If I were building it out today I might just use tailscale and be done with it.

I'm not sure about whether every device is a replica of the server. I believe that's the case (given how they behave when the server is offline) but that doesn't figure into my recovery plan.

> You can see their server and client code here: https://github.com/bitwarden

But in the case of the mobile apps, downloaded from their respective platform's app store, how can you guarantee the code you see on github is the exact same code you're running on your device?

Admittedly this supply-chain-verification is an issue for all mobile app store apps but seems particularly important with something like a password manager.

In a perfect scenario you would be able to use a reproducible build [0], for Android you can actually get Bitwarden from F-Droid [1] which uses those reproducible builds.

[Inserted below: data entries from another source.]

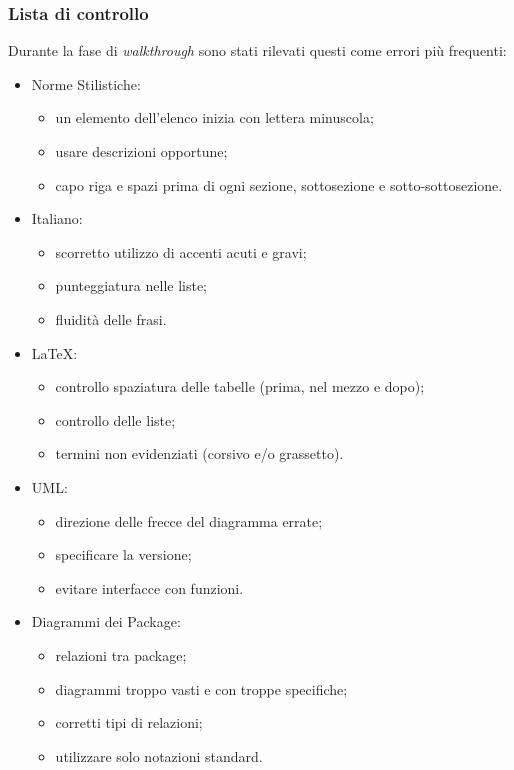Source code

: \documentclass[12pt,a4paper,titlepage]{article}
\begin{document}
\subsubsection{Lista di controllo}	%
Durante la fase di \textit{walkthrough} sono stati rilevati questi come errori più frequenti:
\begin{itemize}
\item Norme Stilistiche:
	\begin{itemize}
		\item un elemento dell'elenco inizia con lettera minuscola;
		\item usare descrizioni opportune;
		\item capo riga e spazi prima di ogni sezione, sottosezione e sotto-sottosezione.
	\end{itemize}
\item Italiano:
	\begin{itemize}
		\item scorretto utilizzo di accenti acuti e gravi;
		\item punteggiatura nelle liste;
		\item fluidità delle frasi.
	\end{itemize}
\item \LaTeX:
	\begin{itemize}
		\item controllo spaziatura delle tabelle (prima, nel mezzo e dopo);
		\item controllo delle liste;
		\item termini non evidenziati (corsivo e/o grassetto).
	\end{itemize}
\item UML:
	\begin{itemize}
		\item direzione delle frecce del diagramma errate;
		\item specificare la versione;
		\item evitare interfacce con funzioni.
	\end{itemize}
\item Diagrammi dei Package:	
	\begin{itemize}
		\item relazioni tra package;
		\item diagrammi troppo vasti e con troppe specifiche;
		\item corretti tipi di relazioni;
		\item utilizzare solo notazioni standard.
	\end{itemize}

\end{itemize}
\end{document}
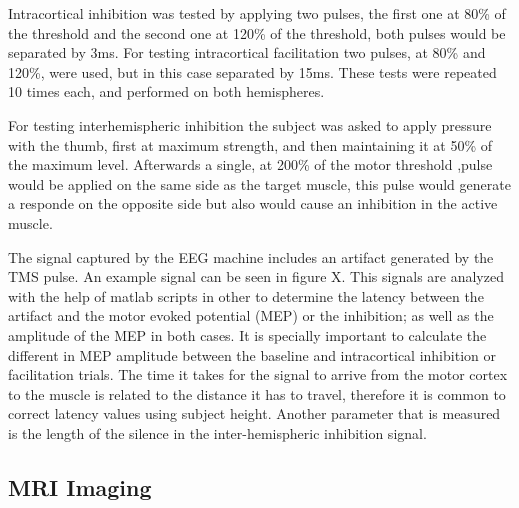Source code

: Intracortical inhibition was tested by applying two pulses, the first one at 80\% of the threshold and the second one at 120\% of the threshold, both pulses would be separated by 3ms. For testing intracortical facilitation two pulses, at 80\% and 120\%, were used, but in this case separated by 15ms. These tests were repeated 10 times each, and performed on both hemispheres.

For testing interhemispheric inhibition the subject was asked to apply pressure with the thumb, first at maximum strength, and then maintaining it at 50\% of the maximum level. Afterwards a single, at 200\% of the motor threshold ,pulse would be applied on the same side as the target muscle, this pulse would generate a responde on the opposite side but also would cause an inhibition in the active muscle. 

The signal captured by the EEG machine includes an artifact generated by the TMS pulse. An example signal can be seen in figure X. This signals are analyzed with the help of matlab scripts in other to determine the latency between the artifact and the motor evoked potential (MEP) or the inhibition; as well as the amplitude of the MEP in both cases. It is specially important to calculate the different in MEP amplitude between the baseline and intracortical inhibition or facilitation trials. The time it takes for the signal to arrive from the motor cortex to the muscle is related to the distance it has to travel, therefore it is common to correct latency values using subject height. Another parameter that is measured is the length of the silence in the inter-hemispheric inhibition signal.


\subsection{MRI Imaging}



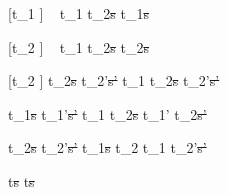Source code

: [t_1 \neq \Fail]
  {\ }
  {t_1 \ExOr t_2\st{s} \handle{\Pick \First} t_1\st{s}}

[t_2 \neq \Fail]
  {\ }
  {t_1 \ExOr t_2\st{s} \handle{\Pick \Second} t_2\st{s}}

[t_2 \neq \Fail]
  {t_2\st{s} \handle{\Pick \pi} t_2'\st{s'}}
  {t_1 \ExOr t_2\st{s} \handle{\Pick \Other \pi} t_2'\st{s'}}

  {t_1\st{s}  t_1'\st{s'} }
  {t_1 \AndOr t_2\st{s}  t_1' \AndOr t_2\st{s'}}

  {t_2\st{s}  t_2'\st{s'} }
  {t_1\st{s} \AndOr t_2  t_1 \AndOr t_2'\st{s'}}

  { }
  {t\st{s}  t\st{s}}
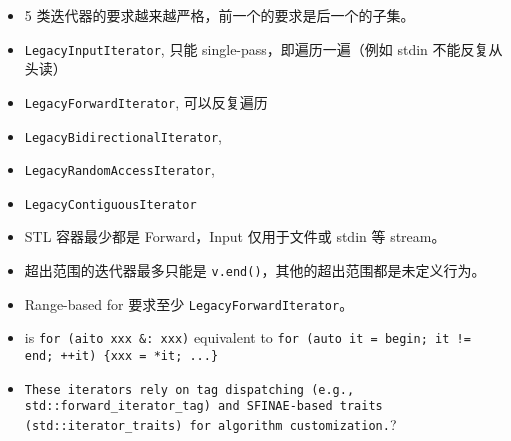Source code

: 
\begin{itemize}
\item 5 类迭代器的要求越来越严格，前一个的要求是后一个的子集。
\item \verb`LegacyInputIterator`, 只能 single-pass，即遍历一遍（例如 stdin 不能反复从头读）
\item \verb`LegacyForwardIterator`, 可以反复遍历
\item \verb`LegacyBidirectionalIterator`,
\item \verb`LegacyRandomAccessIterator`,
\item \verb`LegacyContiguousIterator`
\item STL 容器最少都是 Forward，Input 仅用于文件或 stdin 等 stream。
\item 超出范围的迭代器最多只能是 \verb`v.end()`，其他的超出范围都是未定义行为。
\item Range-based for 要求至少 \verb`LegacyForwardIterator`。
\item is \verb`for (aito xxx &: xxx)` equivalent to \verb`for (auto it = begin; it != end; ++it) {xxx = *it; ...}`
\item \verb`These iterators rely on tag dispatching (e.g., std::forward_iterator_tag) and SFINAE-based traits (std::iterator_traits) for algorithm customization.`?
\end{itemize}

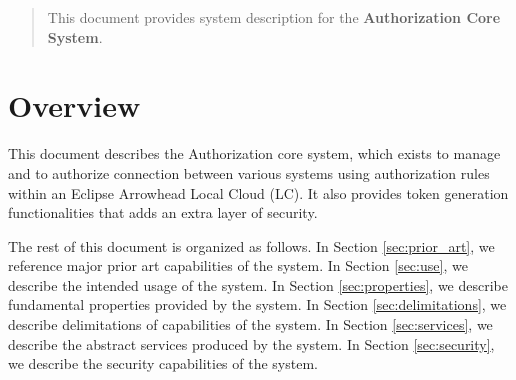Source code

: \documentclass[a4paper]{arrowhead}
\begin{document}
\ArrowheadDate{\today}
\ArrowheadSetup

\begin{center}
  \vspace*{1cm}
  \huge{\arrowtitle}

  \vspace*{0.2cm}
  \LARGE{\arrowtype}
  \vspace*{1cm}

  \vspace*{\fill}


  \vspace*{1cm}
  \vspace*{\fill}

  \begin{abstract}
    This document provides system description for the \textbf{Authorization Core System}.
  \end{abstract}

  \vspace*{1cm}

 \end{center}

\newpage

\tableofcontents
\newpage

\section{Overview}
\label{sec:overview}
\color{black}
This document describes the Authorization core system, which exists to manage and to authorize
connection between various systems using authorization rules within an Eclipse Arrowhead Local Cloud (LC). It also provides token generation functionalities that adds an extra layer of security. 

The rest of this document is organized as follows.
In Section \ref{sec:prior_art}, we reference major prior art capabilities
of the system.
In Section \ref{sec:use}, we describe the intended usage of the system.
In Section \ref{sec:properties}, we describe fundamental properties
provided by the system.
In Section \ref{sec:delimitations}, we describe delimitations of capabilities
of the system.
In Section \ref{sec:services}, we describe the abstract services produced by the system.
In Section \ref{sec:security}, we describe the security capabilities
of the system.
\end{document}
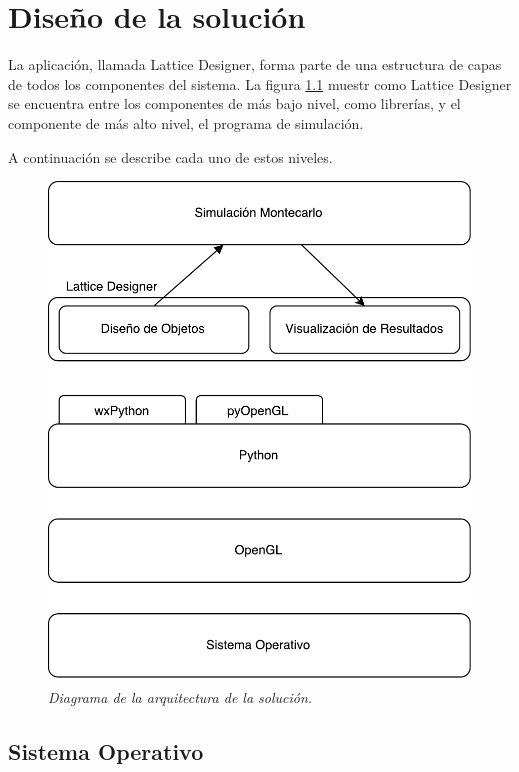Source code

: \chapter{Diseño de la solución}
\label{cap:diseno}

La aplicación, llamada Lattice Designer, forma parte de una estructura de capas de todos los componentes del sistema. La figura \ref{arquitectura} muestr como Lattice Designer se encuentra entre los componentes de más bajo nivel, como librerías, y el componente de más alto nivel, el programa de simulación.

A continuación se describe cada uno de estos niveles.

\begin{figure}[ht]
  \centering
  \includegraphics[scale=.7]{images/arquitectura}
  \caption{\em Diagrama de la arquitectura de la solución.}
  \label{arquitectura}
\end{figure}

\section{Sistema Operativo}

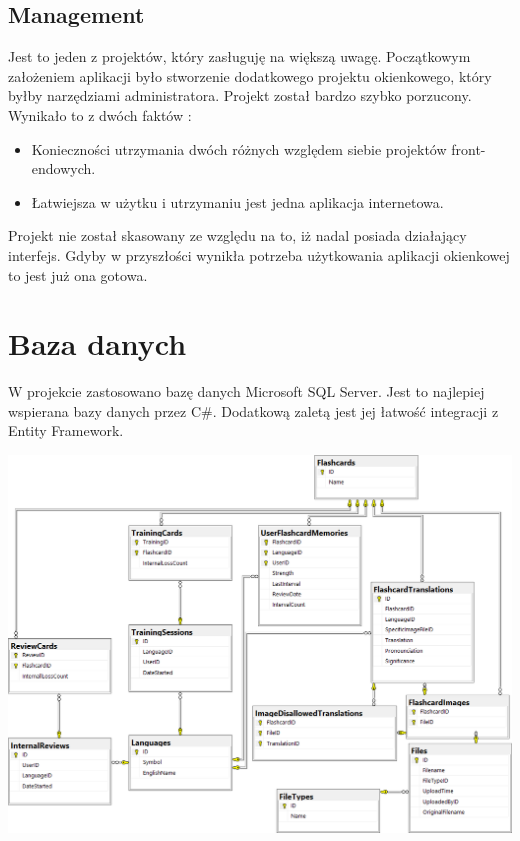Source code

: \subsection{Management}

Jest to jeden z projektów, który zasługuję na większą uwagę. Początkowym założeniem aplikacji było stworzenie dodatkowego projektu okienkowego, który byłby narzędziami administratora. Projekt został bardzo szybko porzucony. Wynikało to z dwóch faktów :
\begin{itemize}
\setlength\itemsep{1mm}
	\item Konieczności utrzymania dwóch różnych względem siebie projektów front-endowych.
	\item Łatwiejsza w użytku  i utrzymaniu jest jedna aplikacja internetowa.
\end{itemize}
Projekt nie został skasowany ze względu na to, iż nadal posiada działający interfejs. Gdyby w przyszłości wynikła potrzeba użytkowania aplikacji okienkowej to jest już ona gotowa.




\section{Baza danych}

W projekcie zastosowano bazę danych Microsoft SQL Server. Jest to najlepiej wspierana bazy danych przez C\#. Dodatkową zaletą jest jej łatwość integracji z Entity Framework.
\begin{landscape}
\begin{center}
  \includegraphics[width=\textwidth]{images/erd.png}
\end{center}
\end{landscape}

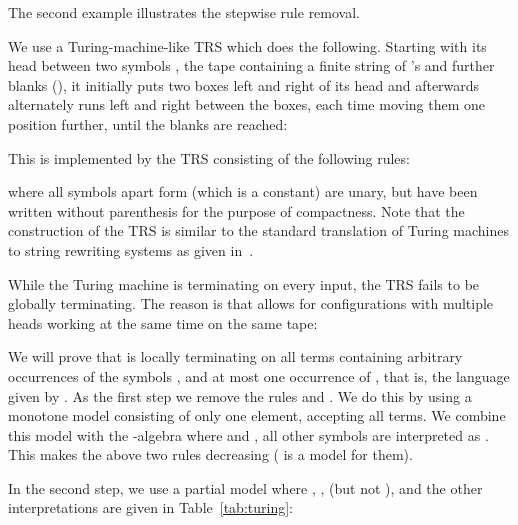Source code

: The second example illustrates the stepwise rule removal.
\begin{example}\label{ex:TM}{\newcommand{\free}{1}      \newcommand{\sright}{R}
  \newcommand{\sleft}{L}
  \newcommand{\slleft}{F}
  \newcommand{\wall}{\Box}   \newcommand{\blank}{0}     \newcommand{\start}{S}
  \newcommand{\tm}{\msf{M}}
  \newcommand{\finish}{\mit{finish}}
We use a Turing-machine-like TRS which does the following.
  Starting with its head between two symbols , the tape
  containing  a finite string of 's and further blanks (),
  it initially puts two boxes  left and right of its head
  and afterwards alternately runs left and right between the boxes,
  each time moving them one position further, until 
the blanks are reached:
  
This is implemented by the TRS  consisting of the following rules:

  where all symbols apart form  (which is a constant) are unary,
  but have been written without parenthesis for the purpose of compactness.
  Note that the construction of the TRS is similar to
 the standard translation of Turing machines
  to string rewriting systems as given in~\cite{terese:03}.

  While the Turing machine is terminating on every input,
  the TRS  fails to be globally terminating.
  The reason is that  allows for configurations with multiple heads working at the same time on the same tape:
  
  We will prove that  is locally terminating on all terms
  containing arbitrary occurrences of the symbols , 
  and at most one occurrence of , that is,
  the language given by .
As the first step we remove the rules  and .
  We do this by using a monotone model  consisting of only one element, accepting all terms.
  We combine this model with the -algebra 
  where 
  and ,
  all other symbols are interpreted as .
  This makes the above two rules decreasing ( is a model for them).



  In the second step, we use a partial model  where ,
  ,  (but not ),
   and the other interpretations are given in Table~\ref{tab:turing}:

}
\end{example}
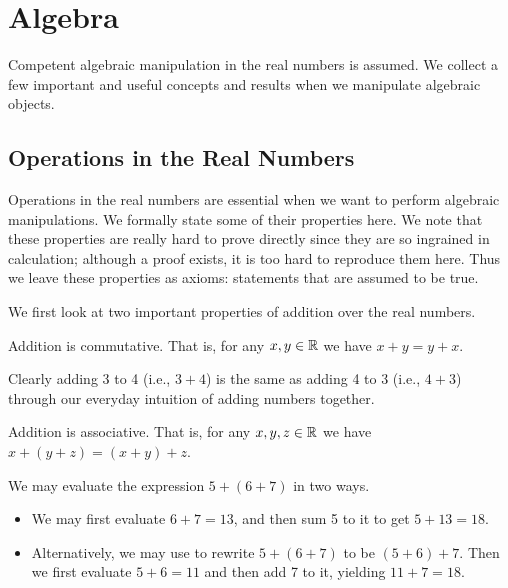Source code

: \chapter{Algebra}
Competent algebraic manipulation in the real numbers is assumed. We collect a few important and useful concepts and results when we manipulate algebraic objects.

\section{Operations in the Real Numbers}
Operations in the real numbers are essential when we want to perform algebraic manipulations. We formally state some of their properties here. We note that these properties are really hard to prove directly since they are so ingrained in calculation; although a proof exists, it is too hard to reproduce them here. Thus we leave these properties as axioms: statements that are assumed to be true.

We first look at two important properties of addition over the real numbers.
\begin{axiom}\label{axiom-addition-is-commutative}
    Addition is commutative. That is, for any $x, y \in \mathbb{R}$ we have $x + y = y + x$.
\end{axiom}

\begin{example}
    Clearly adding 3 to 4 (i.e., $3 + 4$) is the same as adding 4 to 3 (i.e., $4 + 3$) through our everyday intuition of adding numbers together.
\end{example}

\begin{axiom}\label{axiom-addition-is-associative}
    Addition is associative. That is, for any $x, y, z \in \mathbb{R}$ we have $x+(y+z) = (x+y)+z$.
\end{axiom}

\begin{example}
    We may evaluate the expression $5+(6+7)$ in two ways.
    \begin{itemize}
        \item We may first evaluate $6+7 = 13$, and then sum 5 to it to get $5 + 13 = 18$.
        \item Alternatively, we may use  to rewrite $5+(6+7)$ to be $(5+6)+7$. Then we first evaluate $5+6 = 11$ and then add 7 to it, yielding $11 + 7 = 18$.
    \end{itemize}
\end{example}

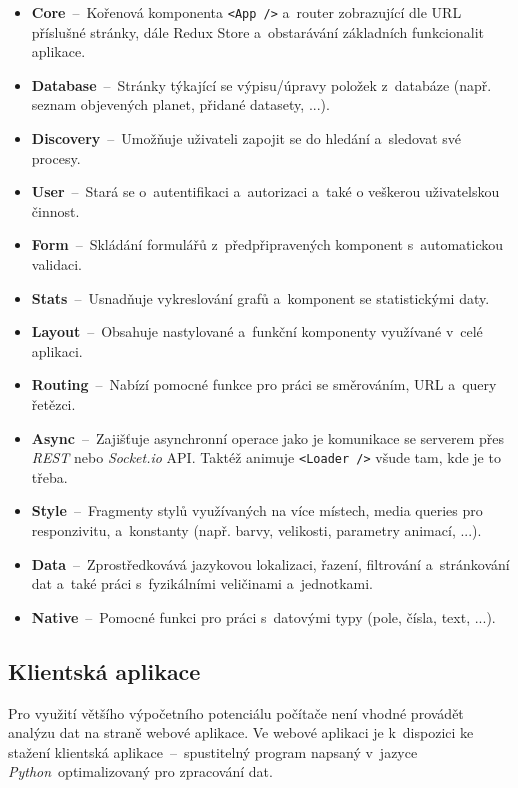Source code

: \documentclass[a4paper,12pt]{article}
\def\code#1{\texttt{#1}}
\begin{document}
{{{{{{{{\begin{itemize}
\item \textbf{Core}~--~Kořenová komponenta \code{<App />} a~router zobrazující dle URL příslušné stránky, dále Redux Store a~obstarávání základních funkcionalit aplikace.
\item \textbf{Database}~--~Stránky týkající se výpisu/úpravy položek z~databáze (např. seznam objevených planet, přidané datasety, ...).
\item \textbf{Discovery}~--~Umožňuje uživateli zapojit se do hledání a~sledovat své procesy.
\item \textbf{User}~--~Stará se o~autentifikaci a~autorizaci a~také o veškerou uživatelskou činnost.
\item \textbf{Form}~--~Skládání formulářů z~předpřipravených komponent s~automatickou validaci.
\item \textbf{Stats}~--~Usnadňuje vykreslování grafů a~komponent se statistickými daty.
\item \textbf{Layout}~--~Obsahuje nastylované a~funkční komponenty využívané v~celé aplikaci.
\item \textbf{Routing}~--~Nabízí pomocné funkce pro práci se směrováním, URL a~query řetězci.
\item \textbf{Async}~--~Zajišťuje asynchronní operace jako je komunikace se serverem přes \textit{REST} nebo \textit{Socket.io} API. Taktéž animuje \code{<Loader />} všude tam, kde je to třeba.
\item \textbf{Style}~--~Fragmenty stylů využívaných na více místech, media queries pro responzivitu, a~konstanty (např. barvy, velikosti, parametry animací, ...).
\item \textbf{Data}~--~Zprostředkovává jazykovou lokalizaci, řazení, filtrování a~stránkování dat a~také práci s~fyzikálními veličinami a~jednotkami.
\item \textbf{Native}~--~Pomocné funkci pro práci s~datovými typy (pole, čísla, text, ...).
\end{itemize}

\vspace{-5pt}

\subsection{Klientská aplikace}
\vspace{-5pt}
Pro využití většího výpočetního potenciálu počítače není vhodné provádět analýzu dat na straně webové aplikace. Ve webové aplikaci je k~dispozici ke stažení klientská aplikace~--~spustitelný program napsaný v~jazyce \textit{Python}~optimalizovaný pro zpracování dat.

}}}}}}}}
\end{document}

For Google play store, there was also that developers needed to sign their apps before releasing to stores, so you knew that it came from developer, but Google removed that when they introduced app bundles. There is still a way to verify if the build is the same as developer provided, but automatic protections that were there are now gone [2]

[0] https://en.wikipedia.org/wiki/Reproducible_builds [1] https://mobileapp.bitwarden.com/fdroid/ [2] https://arstechnica.com/gadgets/2021/07/google-play-dumps-ap...

Looking at that, it doesn't seem like you can actually get Bitwarden from F-Droid? That looks like instructions to set up a third-party repository (hosted by Bitwarden)?

The page didn't mention anything about reproducible builds. (Doesn't mean they aren't using it though, but that would be internal.)

You are completely right, this is hosted by Bitwarden so in the end you would be better of building from source yourself.

Short of building the client yourself, I don't believe it's practical to verify that.

I haven't been willing to take it that far yet, though that appeals to me.